■ Work instruction ■
Skip the pictures. Output only the lines below starting at the line with "- Node.js (NestJS)" and ending at the line with "## 🛠 Hardware Components", both ends included, exactly as they are.

(Beginning of Dataset)

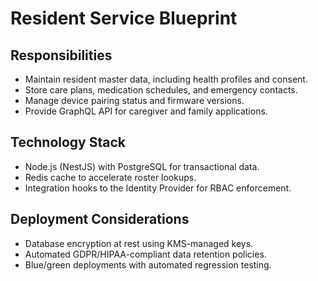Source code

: # Resident Service Blueprint

## Responsibilities
- Maintain resident master data, including health profiles and consent.
- Store care plans, medication schedules, and emergency contacts.
- Manage device pairing status and firmware versions.
- Provide GraphQL API for caregiver and family applications.

## Technology Stack
- Node.js (NestJS) with PostgreSQL for transactional data.
- Redis cache to accelerate roster lookups.
- Integration hooks to the Identity Provider for RBAC enforcement.

## Deployment Considerations
- Database encryption at rest using KMS-managed keys.
- Automated GDPR/HIPAA-compliant data retention policies.
- Blue/green deployments with automated regression testing.
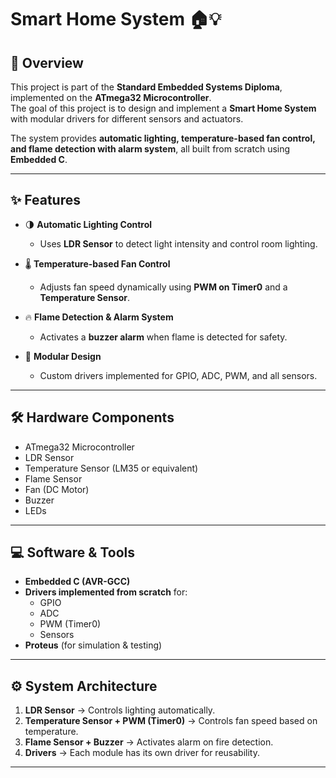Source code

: # Smart Home System 🏠💡

## 📖 Overview
This project is part of the **Standard Embedded Systems Diploma**, implemented on the **ATmega32 Microcontroller**.  
The goal of this project is to design and implement a **Smart Home System** with modular drivers for different sensors and actuators.  

The system provides **automatic lighting, temperature-based fan control, and flame detection with alarm system**, all built from scratch using **Embedded C**.

---

## ✨ Features
- 🌗 **Automatic Lighting Control**  
  - Uses **LDR Sensor** to detect light intensity and control room lighting.  

- 🌡 **Temperature-based Fan Control**  
  - Adjusts fan speed dynamically using **PWM on Timer0** and a **Temperature Sensor**.  

- 🔥 **Flame Detection & Alarm System**  
  - Activates a **buzzer alarm** when flame is detected for safety.  

- 🧩 **Modular Design**  
  - Custom drivers implemented for GPIO, ADC, PWM, and all sensors.

---

## 🛠 Hardware Components
- ATmega32 Microcontroller  
- LDR Sensor  
- Temperature Sensor (LM35 or equivalent)  
- Flame Sensor  
- Fan (DC Motor)  
- Buzzer  
- LEDs  

---

## 💻 Software & Tools
- **Embedded C (AVR-GCC)**  
- **Drivers implemented from scratch** for:
  - GPIO  
  - ADC  
  - PWM (Timer0)  
  - Sensors  
- **Proteus** (for simulation & testing)  

---

## ⚙️ System Architecture
1. **LDR Sensor** → Controls lighting automatically.  
2. **Temperature Sensor + PWM (Timer0)** → Controls fan speed based on temperature.  
3. **Flame Sensor + Buzzer** → Activates alarm on fire detection.  
4. **Drivers** → Each module has its own driver for reusability.  

---


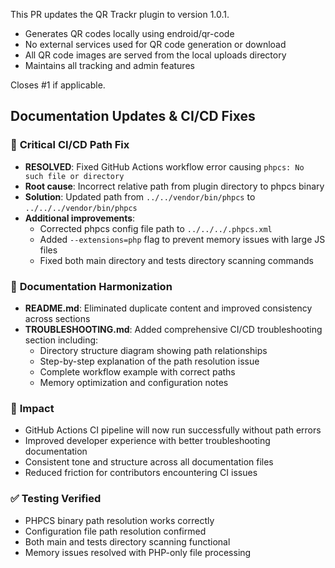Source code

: This PR updates the QR Trackr plugin to version 1.0.1.

- Generates QR codes locally using endroid/qr-code
- No external services used for QR code generation or download
- All QR code images are served from the local uploads directory
- Maintains all tracking and admin features

Closes #1 if applicable.

## Documentation Updates & CI/CD Fixes

### 🔧 **Critical CI/CD Path Fix**
- **RESOLVED**: Fixed GitHub Actions workflow error causing `phpcs: No such file or directory`
- **Root cause**: Incorrect relative path from plugin directory to phpcs binary
- **Solution**: Updated path from `../../vendor/bin/phpcs` to `../../../vendor/bin/phpcs`
- **Additional improvements**:
  - Corrected phpcs config file path to `../../../.phpcs.xml`
  - Added `--extensions=php` flag to prevent memory issues with large JS files
  - Fixed both main directory and tests directory scanning commands

### 📝 **Documentation Harmonization**
- **README.md**: Eliminated duplicate content and improved consistency across sections
- **TROUBLESHOOTING.md**: Added comprehensive CI/CD troubleshooting section including:
  - Directory structure diagram showing path relationships
  - Step-by-step explanation of the path resolution issue
  - Complete workflow example with correct paths
  - Memory optimization and configuration notes

### 🚀 **Impact**
- GitHub Actions CI pipeline will now run successfully without path errors
- Improved developer experience with better troubleshooting documentation
- Consistent tone and structure across all documentation files
- Reduced friction for contributors encountering CI issues

### ✅ **Testing Verified**
- PHPCS binary path resolution works correctly
- Configuration file path resolution confirmed
- Both main and tests directory scanning functional
- Memory issues resolved with PHP-only file processing 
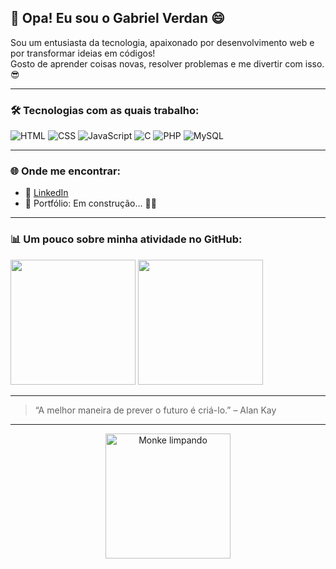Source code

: ## 👋 Opa! Eu sou o Gabriel Verdan 😄

Sou um entusiasta da tecnologia, apaixonado por desenvolvimento web e por transformar ideias em códigos!  
Gosto de aprender coisas novas, resolver problemas e me divertir com isso. 😎

---

### 🛠️ Tecnologias com as quais trabalho:

![HTML](https://img.shields.io/badge/-HTML5-E34F26?style=flat&logo=html5&logoColor=fff)
![CSS](https://img.shields.io/badge/-CSS3-1572B6?style=flat&logo=css3)
![JavaScript](https://img.shields.io/badge/-JavaScript-F7DF1E?style=flat&logo=javascript&logoColor=000)
![C](https://img.shields.io/badge/-C-00599C?style=flat&logo=c&logoColor=fff)
![PHP](https://img.shields.io/badge/-PHP-777BB4?style=flat&logo=php&logoColor=fff)
![MySQL](https://img.shields.io/badge/-MySQL-4479A1?style=flat&logo=mysql&logoColor=fff)

---

### 🌐 Onde me encontrar:

- 💼 [LinkedIn](https://www.linkedin.com/in/gabriel-verdan-418129312/)
- 🚧 Portfólio: Em construção... 👷‍♂️

---

### 📊 Um pouco sobre minha atividade no GitHub:
<div>
  <img height="200em" src="https://github-readme-stats.vercel.app/api?username=GVerdans&theme=neon&show_icons=true">
  <img height="200em" src="https://github-readme-stats.vercel.app/api/top-langs/?username=GVerdans&theme=neon&show_icons=true">
</div>

---

> “A melhor maneira de prever o futuro é criá-lo.” – Alan Kay

---

<div align="center">
  <img src="monke.gif" alt="Monke limpando" width="200"/>
</div>
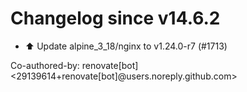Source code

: # Changelog since v14.6.2
- ⬆️ Update alpine_3_18/nginx to v1.24.0-r7 (#1713)

Co-authored-by: renovate[bot] <29139614+renovate[bot]@users.noreply.github.com> 
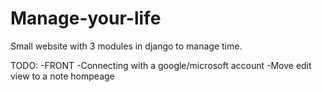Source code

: # Manage-your-life
Small website with 3 modules in django to manage time.

TODO:
-FRONT
-Connecting with a google/microsoft account
-Move edit view to a note hompeage

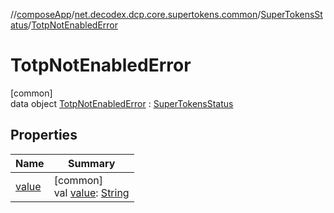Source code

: //[composeApp](../../../../index.md)/[net.decodex.dcp.core.supertokens.common](../../index.md)/[SuperTokensStatus](../index.md)/[TotpNotEnabledError](index.md)

# TotpNotEnabledError

[common]\
data object [TotpNotEnabledError](index.md) : [SuperTokensStatus](../index.md)

## Properties

| Name | Summary |
|---|---|
| [value](../value.md) | [common]<br>val [value](../value.md): [String](https://kotlinlang.org/api/latest/jvm/stdlib/kotlin/-string/index.html) |
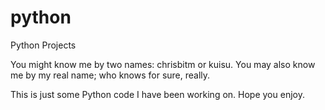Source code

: # python
Python Projects

You might know me by two names: chrisbitm or kuisu.
You may also know me by my real name; who knows for sure, really.

This is just some Python code I have been working on.  Hope you
enjoy.
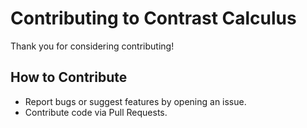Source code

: # Contributing to Contrast Calculus

Thank you for considering contributing!

## How to Contribute
- Report bugs or suggest features by opening an issue.
- Contribute code via Pull Requests.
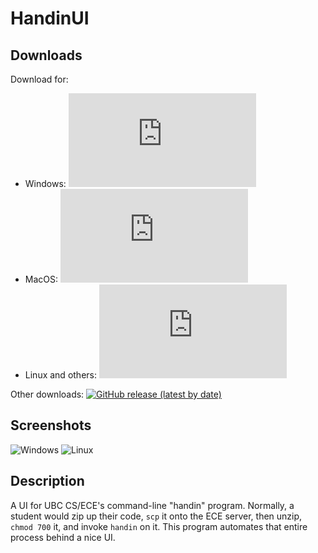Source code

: # HandinUI

## Downloads

Download for:
- Windows: [![](https://img.shields.io/github/downloads/sjsch/handinui/v1.4.3/handinui-1.4.3.msi)](https://github.com/sjsch/handinui/releases/download/v1.4.3/handinui-1.4.3.msi)
- MacOS: [![](https://img.shields.io/github/downloads/sjsch/handinui/v1.4.3/handinui-1.0.dmg)](https://github.com/sjsch/handinui/releases/download/v1.4.3/handinui-1.0.dmg)
- Linux and others: [![](https://img.shields.io/github/downloads/sjsch/handinui/v1.4.3/handinui-1.4.3-all.jar)](https://github.com/sjsch/handinui/releases/download/v1.4.3/handinui-1.4.3-all.jar)

Other downloads: [![GitHub release (latest by date)](https://img.shields.io/github/v/release/sjsch/handinui)](https://github.com/sjsch/handinui/releases/latest)

## Screenshots
![Windows](https://user-images.githubusercontent.com/33556084/64970314-5d91c000-d85a-11e9-9860-f684ebcdc648.png)
![Linux](https://user-images.githubusercontent.com/33556084/64976462-2fb27880-d866-11e9-8989-8b5ae4d6b8d9.png)

## Description

A UI for UBC CS/ECE's command-line "handin" program.  Normally, a
student would zip up their code, `scp` it onto the ECE server, then
unzip, `chmod 700` it, and invoke `handin` on it.  This program
automates that entire process behind a nice UI.
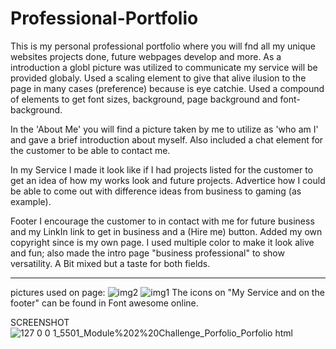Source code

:
# Professional-Portfolio
This is my personal professional portfolio where you will fnd all my unique websites projects done, future webpages develop and more.
As a introduction a globl picture was utilized to communicate my service will be provided globaly.
Used a scaling element to give that alive ilusion to the page in many cases (preference) because is eye catchie.
Used a compound of elements to get font sizes, background, page background and font-background.

In the 'About Me' you will find a picture taken by me to utilize as 'who am I' and gave a brief introduction about myself.
Also included a chat  element for the customer to be able to contact me.


In my Service I made it look like if I had projects listed for the customer to get an idea of how my works look and future projects. Advertice how I could be able to come out with difference ideas from business to gaming (as example).

Footer I encourage the customer to in contact with me for future business and my LinkIn link to get in business and a (Hire me) button.
Added my own copyright since is my own page.
I used multiple color to make it look alive and fun; also made the intro page "business professional" to show versatility. A Bit mixed but a taste for both fields.

____________________________________________________________________________________________________________________

pictures used on page:
![img2](https://user-images.githubusercontent.com/106676739/175389830-71d0e8a4-ebce-4480-900f-6f58dd5711d7.JPG)
![img1](https://user-images.githubusercontent.com/106676739/175390102-99a40f57-548b-477f-83b5-a24ecd88fa2d.jpg)
The icons on "My Service and on the footer" can be found in Font awesome online.

SCREENSHOT
![127 0 0 1_5501_Module%202%20Challenge_Porfolio_Porfolio html](https://user-images.githubusercontent.com/106676739/175426685-1d3b333f-ef9e-4371-9b5b-cc12463dda28.png)
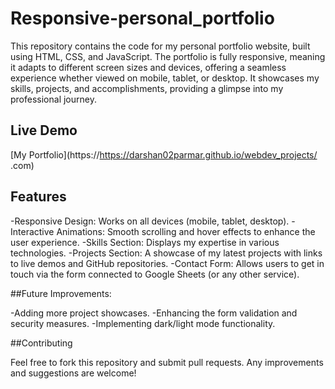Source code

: # Responsive-personal_portfolio

This repository contains the code for my personal portfolio website, built using HTML, CSS, and JavaScript. The portfolio is fully responsive, meaning it adapts to different screen sizes and devices, offering a seamless experience whether viewed on mobile, tablet, or desktop. It showcases my skills, projects, and accomplishments, providing a glimpse into my professional journey.

## Live Demo

[My Portfolio](https://https://darshan02parmar.github.io/webdev_projects/
.com)



## Features

-Responsive Design: Works on all devices (mobile, tablet, desktop).
-Interactive Animations: Smooth scrolling and hover effects to enhance the user experience.
-Skills Section: Displays my expertise in various technologies.
-Projects Section: A showcase of my latest projects with links to live demos and GitHub repositories.
-Contact Form: Allows users to get in touch via the form connected to Google Sheets (or any other service).


##Future Improvements:

-Adding more project showcases.
-Enhancing the form validation and security measures.
-Implementing dark/light mode functionality.

##Contributing

Feel free to fork this repository and submit pull requests. Any improvements and suggestions are welcome!

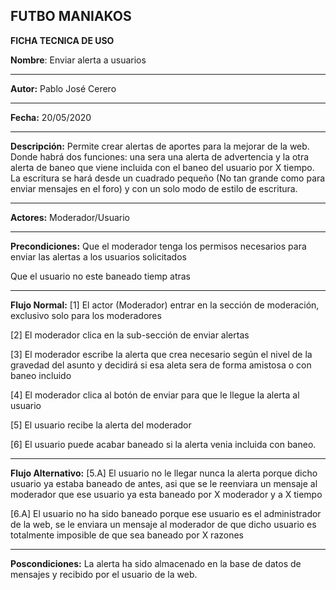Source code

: ﻿FUTBO MANIAKOS
-----------------------------------------------------------






**FICHA TECNICA DE USO**

**Nombre**: Enviar alerta a usuarios

_______________________________________________________________

­**Autor:** Pablo José Cerero

_______________________________________________________________

**Fecha:** 20/05/2020

_______________________________________________________________

**Descripción:** Permite crear alertas de aportes para la mejorar de la web. Donde habrá dos funciones: una sera una alerta de advertencia y la otra alerta de baneo que viene incluida con el baneo del usuario por X tiempo. La escritura se hará desde un cuadrado pequeño (No tan grande como para enviar mensajes en el foro) y con un solo modo de estilo de escritura.

_______________________________________________________________

**Actores:** Moderador/Usuario

_______________________________________________________________

**Precondiciones:** 
Que el moderador tenga los permisos necesarios para enviar las alertas a los usuarios solicitados

Que el usuario no este baneado tiemp atras
_____________________________________________________________________________

**Flujo Normal:** [1] El actor (Moderador) entrar en la sección de moderación, exclusivo solo para los moderadores

[2] El moderador clica en la sub-sección de enviar alertas

[3] El moderador escribe la alerta que crea necesario según el nivel de la gravedad del asunto y decidirá si esa aleta sera de forma amistosa o con baneo incluido

[4] El moderador clica al botón de enviar para que le llegue la alerta al usuario

[5] El usuario recibe la alerta del moderador

[6] El usuario puede acabar baneado si la alerta venia incluida con baneo.


_____________________________________________________________________________

**Flujo Alternativo:** [5.A] El usuario no le llegar nunca la alerta porque dicho usuario ya estaba baneado de antes, asi que se le reenviara un mensaje al moderador que ese usuario ya esta baneado por X moderador y a X tiempo

[6.A] El usuario no ha sido baneado porque ese usuario es el administrador de la web, se le enviara un mensaje al moderador de que dicho usuario es totalmente imposible de que sea baneado por X razones 

______________________________________________________________________________

**Poscondiciones:** La alerta ha sido almacenado en la base de datos de mensajes y recibido  por el usuario de la web.
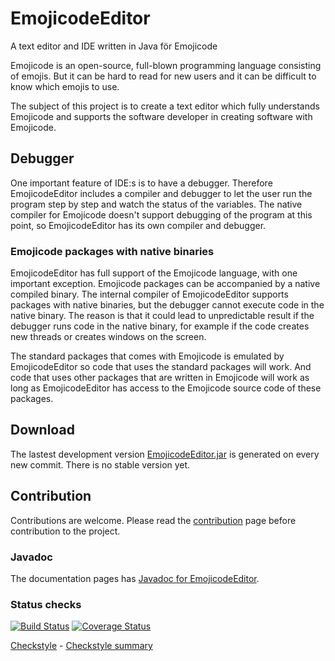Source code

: # EmojicodeEditor
A text editor and IDE written in Java för Emojicode

Emojicode is an open-source, full-blown programming language consisting of emojis.
But it can be hard to read for new users and it can be difficult to know which
emojis to use.

The subject of this project is to create a text editor which fully understands
Emojicode and supports the software developer in creating software with Emojicode.

## Debugger
One important feature of IDE:s is to have a debugger. Therefore EmojicodeEditor
includes a compiler and debugger to let the user run the program step by step
and watch the status of the variables. The native compiler for Emojicode doesn't
support debugging of the program at this point, so EmojicodeEditor has its own
compiler and debugger.

### Emojicode packages with native binaries
EmojicodeEditor has full support of the Emojicode language, with one important exception. Emojicode packages can be accompanied by a native compiled binary. The internal compiler of EmojicodeEditor supports packages with native binaries, but the debugger cannot execute code in the native binary. The reason is that it could lead to unpredictable result if the debugger runs code in the native binary, for example if the code creates new threads or creates windows on the screen.

The standard packages that comes with Emojicode is emulated by EmojicodeEditor so code that uses the standard packages will work. And code that uses other packages that are written in Emojicode will work as long as EmojicodeEditor has access to the Emojicode source code of these packages.

## Download
The lastest development version [EmojicodeEditor.jar](https://danielb987.github.io/EmojicodeEditor/distribution/EmojicodeEditor.jar)
is generated on every new commit. There is no stable version yet.

## Contribution
Contributions are welcome. Please read the [contribution](https://github.com/danielb987/EmojicodeEditor/blob/master/CONTRIBUTING.md) page before contribution to the project.

### Javadoc
The documentation pages has [Javadoc for EmojicodeEditor](https://danielb987.github.io/EmojicodeEditor/javadoc/).

### Status checks
[![Build Status](https://travis-ci.org/danielb987/EmojicodeEditor.svg?branch=master)](https://travis-ci.org/danielb987/EmojicodeEditor) [![Coverage Status](https://coveralls.io/repos/github/danielb987/EmojicodeEditor/badge.svg?branch=master)](https://coveralls.io/github/danielb987/EmojicodeEditor?branch=master)

[Checkstyle](https://danielb987.github.io/EmojicodeEditor/checkstyle/checkstyle_errors.xml) -
[Checkstyle summary](https://danielb987.github.io/EmojicodeEditor/checkstyle/checkstyle_report.html)
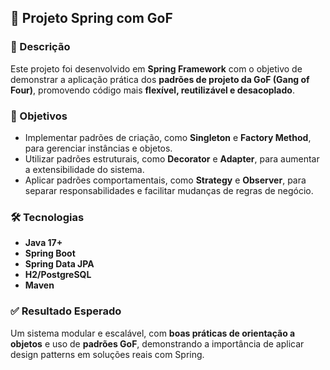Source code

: ## 🌱 Projeto Spring com GoF

### 🧠 Descrição
Este projeto foi desenvolvido em **Spring Framework** com o objetivo de demonstrar a aplicação prática dos **padrões de projeto da GoF (Gang of Four)**, promovendo código mais **flexível, reutilizável e desacoplado**.

### 🎯 Objetivos
- Implementar padrões de criação, como **Singleton** e **Factory Method**, para gerenciar instâncias e objetos.
- Utilizar padrões estruturais, como **Decorator** e **Adapter**, para aumentar a extensibilidade do sistema.
- Aplicar padrões comportamentais, como **Strategy** e **Observer**, para separar responsabilidades e facilitar mudanças de regras de negócio.

### 🛠 Tecnologias
- **Java 17+**
- **Spring Boot**
- **Spring Data JPA**
- **H2/PostgreSQL**
- **Maven**

### ✅ Resultado Esperado
Um sistema modular e escalável, com **boas práticas de orientação a objetos** e uso de **padrões GoF**, demonstrando a importância de aplicar design patterns em soluções reais com Spring.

(End of Dataset)

■ Your solution ■
- Node.js (NestJS) with PostgreSQL for transactional data.
- Redis cache to accelerate roster lookups.
- Integration hooks to the Identity Provider for RBAC enforcement.

## Deployment Considerations
- Database encryption at rest using KMS-managed keys.
- Automated GDPR/HIPAA-compliant data retention policies.
- Blue/green deployments with automated regression testing.
Source code

: # Smart Home System 🏠💡

## 📖 Overview
This project is part of the **Standard Embedded Systems Diploma**, implemented on the **ATmega32 Microcontroller**.  
The goal of this project is to design and implement a **Smart Home System** with modular drivers for different sensors and actuators.  

The system provides **automatic lighting, temperature-based fan control, and flame detection with alarm system**, all built from scratch using **Embedded C**.

---

## ✨ Features
- 🌗 **Automatic Lighting Control**  
  - Uses **LDR Sensor** to detect light intensity and control room lighting.  

- 🌡 **Temperature-based Fan Control**  
  - Adjusts fan speed dynamically using **PWM on Timer0** and a **Temperature Sensor**.  

- 🔥 **Flame Detection & Alarm System**  
  - Activates a **buzzer alarm** when flame is detected for safety.  

- 🧩 **Modular Design**  
  - Custom drivers implemented for GPIO, ADC, PWM, and all sensors.

---

## 🛠 Hardware Components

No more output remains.